In the records that follow, the lines from the one containing "2. Clique no" to the one containing "as propriedades da", inclusive, are to be given again exactly.

**** Supplied records

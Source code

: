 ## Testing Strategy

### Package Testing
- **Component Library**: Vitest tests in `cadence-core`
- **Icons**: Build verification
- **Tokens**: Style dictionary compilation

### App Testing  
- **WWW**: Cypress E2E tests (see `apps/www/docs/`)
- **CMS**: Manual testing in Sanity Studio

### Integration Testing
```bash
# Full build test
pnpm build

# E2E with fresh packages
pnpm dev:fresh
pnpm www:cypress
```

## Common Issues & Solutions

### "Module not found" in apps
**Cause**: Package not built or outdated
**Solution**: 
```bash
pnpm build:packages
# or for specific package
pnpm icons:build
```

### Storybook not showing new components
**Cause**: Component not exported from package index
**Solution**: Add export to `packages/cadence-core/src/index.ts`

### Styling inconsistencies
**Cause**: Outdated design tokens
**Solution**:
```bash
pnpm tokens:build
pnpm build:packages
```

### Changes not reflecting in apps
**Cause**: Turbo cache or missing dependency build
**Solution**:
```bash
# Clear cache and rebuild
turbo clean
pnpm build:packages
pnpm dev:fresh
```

********
**** Supplied records

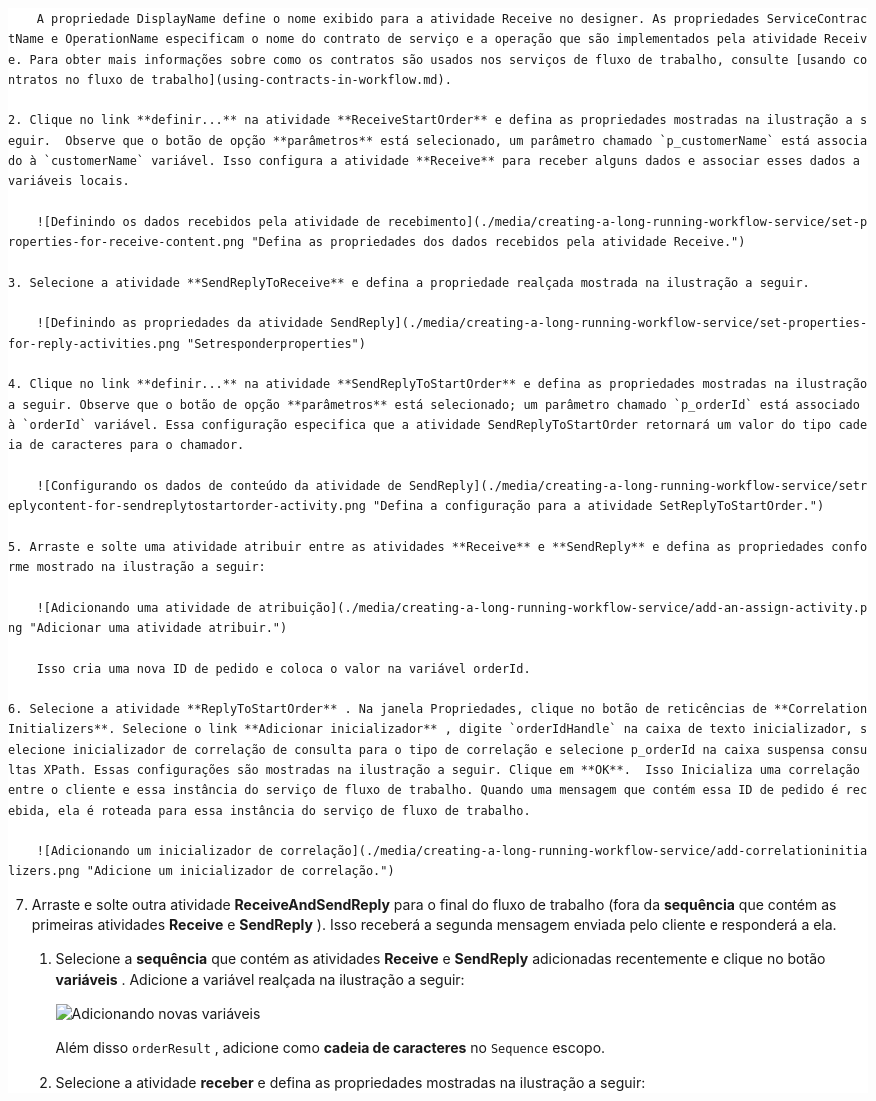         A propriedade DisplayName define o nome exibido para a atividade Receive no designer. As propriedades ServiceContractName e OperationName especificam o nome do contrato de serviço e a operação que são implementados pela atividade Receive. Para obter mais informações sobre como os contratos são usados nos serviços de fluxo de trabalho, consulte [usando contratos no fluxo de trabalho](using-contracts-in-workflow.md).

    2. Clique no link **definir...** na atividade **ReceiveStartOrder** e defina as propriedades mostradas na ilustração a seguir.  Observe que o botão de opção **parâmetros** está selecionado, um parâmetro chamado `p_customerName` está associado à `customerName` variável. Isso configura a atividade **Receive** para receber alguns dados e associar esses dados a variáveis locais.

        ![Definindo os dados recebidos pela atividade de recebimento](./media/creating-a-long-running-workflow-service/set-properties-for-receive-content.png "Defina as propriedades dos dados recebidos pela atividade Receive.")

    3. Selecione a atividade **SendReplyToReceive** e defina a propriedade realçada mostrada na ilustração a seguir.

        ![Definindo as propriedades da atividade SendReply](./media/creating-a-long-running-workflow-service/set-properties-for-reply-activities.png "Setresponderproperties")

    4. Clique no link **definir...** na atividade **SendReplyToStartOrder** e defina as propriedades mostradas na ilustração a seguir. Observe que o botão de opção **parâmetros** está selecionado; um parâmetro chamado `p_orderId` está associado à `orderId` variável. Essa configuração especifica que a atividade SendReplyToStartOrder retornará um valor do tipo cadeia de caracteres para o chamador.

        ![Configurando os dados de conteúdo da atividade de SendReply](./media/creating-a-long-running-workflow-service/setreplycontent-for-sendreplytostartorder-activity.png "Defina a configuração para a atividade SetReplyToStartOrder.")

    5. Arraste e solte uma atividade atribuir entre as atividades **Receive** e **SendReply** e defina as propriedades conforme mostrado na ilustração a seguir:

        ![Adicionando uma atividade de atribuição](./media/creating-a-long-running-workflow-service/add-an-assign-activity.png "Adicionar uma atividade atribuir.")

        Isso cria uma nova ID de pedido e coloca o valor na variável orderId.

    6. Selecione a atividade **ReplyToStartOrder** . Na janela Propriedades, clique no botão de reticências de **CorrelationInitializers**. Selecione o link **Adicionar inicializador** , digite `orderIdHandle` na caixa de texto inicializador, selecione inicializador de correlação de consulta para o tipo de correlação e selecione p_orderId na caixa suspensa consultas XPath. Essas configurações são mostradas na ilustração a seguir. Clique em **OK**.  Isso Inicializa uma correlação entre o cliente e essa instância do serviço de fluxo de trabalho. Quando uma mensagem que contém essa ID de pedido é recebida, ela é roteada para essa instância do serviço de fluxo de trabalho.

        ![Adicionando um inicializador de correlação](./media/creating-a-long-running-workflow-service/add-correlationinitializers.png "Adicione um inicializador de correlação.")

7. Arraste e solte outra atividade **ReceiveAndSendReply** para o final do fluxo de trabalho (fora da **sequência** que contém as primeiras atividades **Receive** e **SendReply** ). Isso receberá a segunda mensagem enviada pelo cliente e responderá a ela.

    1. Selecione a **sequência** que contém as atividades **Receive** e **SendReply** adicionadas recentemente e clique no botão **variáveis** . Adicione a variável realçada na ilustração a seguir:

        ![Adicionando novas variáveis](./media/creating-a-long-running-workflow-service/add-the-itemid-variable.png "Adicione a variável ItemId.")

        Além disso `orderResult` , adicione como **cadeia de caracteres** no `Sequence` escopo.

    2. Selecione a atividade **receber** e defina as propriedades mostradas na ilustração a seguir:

********

# Solution
    2. Clique no link **definir...** na atividade **ReceiveStartOrder** e defina as propriedades mostradas na ilustração a seguir.  Observe que o botão de opção **parâmetros** está selecionado, um parâmetro chamado `p_customerName` está associado à `customerName` variável. Isso configura a atividade **Receive** para receber alguns dados e associar esses dados a variáveis locais.

        ![Definindo os dados recebidos pela atividade de recebimento](./media/creating-a-long-running-workflow-service/set-properties-for-receive-content.png "Defina as propriedades dos dados recebidos pela atividade Receive.")

    3. Selecione a atividade **SendReplyToReceive** e defina a propriedade realçada mostrada na ilustração a seguir.

        ![Definindo as propriedades da atividade SendReply](./media/creating-a-long-running-workflow-service/set-properties-for-reply-activities.png "Setresponderproperties")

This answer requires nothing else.